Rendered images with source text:
*** Block opens ***
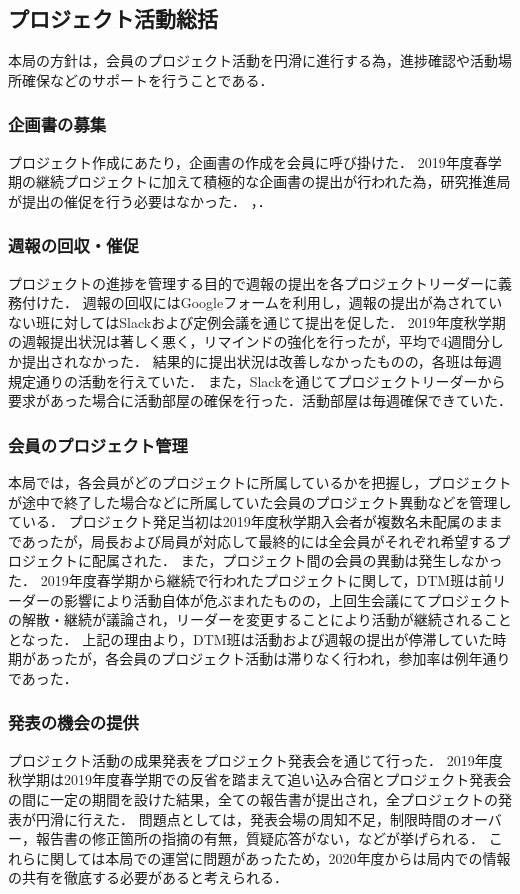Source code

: \subsection*{プロジェクト活動総括}

本局の方針は，会員のプロジェクト活動を円滑に進行する為，進捗確認や活動場所確保などのサポートを行うことである．

\subsubsection*{企画書の募集}
	
プロジェクト作成にあたり，企画書の作成を会員に呼び掛けた．
2019年度春学期の継続プロジェクトに加えて積極的な企画書の提出が行われた為，研究推進局が提出の催促を行う必要はなかった．
，．

\subsubsection*{週報の回収・催促}

プロジェクトの進捗を管理する目的で週報の提出を各プロジェクトリーダーに義務付けた．
週報の回収にはGoogleフォームを利用し，週報の提出が為されていない班に対してはSlackおよび定例会議を通じて提出を促した．
2019年度秋学期の週報提出状況は著しく悪く，リマインドの強化を行ったが，平均で4週間分しか提出されなかった．
結果的に提出状況は改善しなかったものの，各班は毎週規定通りの活動を行えていた．
また，Slackを通じてプロジェクトリーダーから要求があった場合に活動部屋の確保を行った．活動部屋は毎週確保できていた．

\subsubsection*{会員のプロジェクト管理}

本局では，各会員がどのプロジェクトに所属しているかを把握し，プロジェクトが途中で終了した場合などに所属していた会員のプロジェクト異動などを管理している．
プロジェクト発足当初は2019年度秋学期入会者が複数名未配属のままであったが，局長および局員が対応して最終的には全会員がそれぞれ希望するプロジェクトに配属された．
また，プロジェクト間の会員の異動は発生しなかった．
2019年度春学期から継続で行われたプロジェクトに関して，DTM班は前リーダーの影響により活動自体が危ぶまれたものの，上回生会議にてプロジェクトの解散・継続が議論され，リーダーを変更することにより活動が継続されることとなった．
上記の理由より，DTM班は活動および週報の提出が停滞していた時期があったが，各会員のプロジェクト活動は滞りなく行われ，参加率は例年通りであった．

\subsubsection*{発表の機会の提供}

プロジェクト活動の成果発表をプロジェクト発表会を通じて行った．
2019年度秋学期は2019年度春学期での反省を踏まえて追い込み合宿とプロジェクト発表会の間に一定の期間を設けた結果，全ての報告書が提出され，全プロジェクトの発表が円滑に行えた．
問題点としては，発表会場の周知不足，制限時間のオーバー，報告書の修正箇所の指摘の有無，質疑応答がない，などが挙げられる．
これらに関しては本局での運営に問題があったため，2020年度からは局内での情報の共有を徹底する必要があると考えられる．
*** Block closes ***
## Brief
Print exactly the stretch of lines beginning with the one that holds "また，Slackを通じてプロ" and ending at the last line above.

## Solution to the exercise
また，Slackを通じてプロジェクトリーダーから要求があった場合に活動部屋の確保を行った．活動部屋は毎週確保できていた．

\subsubsection*{会員のプロジェクト管理}

本局では，各会員がどのプロジェクトに所属しているかを把握し，プロジェクトが途中で終了した場合などに所属していた会員のプロジェクト異動などを管理している．
プロジェクト発足当初は2019年度秋学期入会者が複数名未配属のままであったが，局長および局員が対応して最終的には全会員がそれぞれ希望するプロジェクトに配属された．
また，プロジェクト間の会員の異動は発生しなかった．
2019年度春学期から継続で行われたプロジェクトに関して，DTM班は前リーダーの影響により活動自体が危ぶまれたものの，上回生会議にてプロジェクトの解散・継続が議論され，リーダーを変更することにより活動が継続されることとなった．
上記の理由より，DTM班は活動および週報の提出が停滞していた時期があったが，各会員のプロジェクト活動は滞りなく行われ，参加率は例年通りであった．

\subsubsection*{発表の機会の提供}

プロジェクト活動の成果発表をプロジェクト発表会を通じて行った．
2019年度秋学期は2019年度春学期での反省を踏まえて追い込み合宿とプロジェクト発表会の間に一定の期間を設けた結果，全ての報告書が提出され，全プロジェクトの発表が円滑に行えた．
問題点としては，発表会場の周知不足，制限時間のオーバー，報告書の修正箇所の指摘の有無，質疑応答がない，などが挙げられる．
これらに関しては本局での運営に問題があったため，2020年度からは局内での情報の共有を徹底する必要があると考えられる．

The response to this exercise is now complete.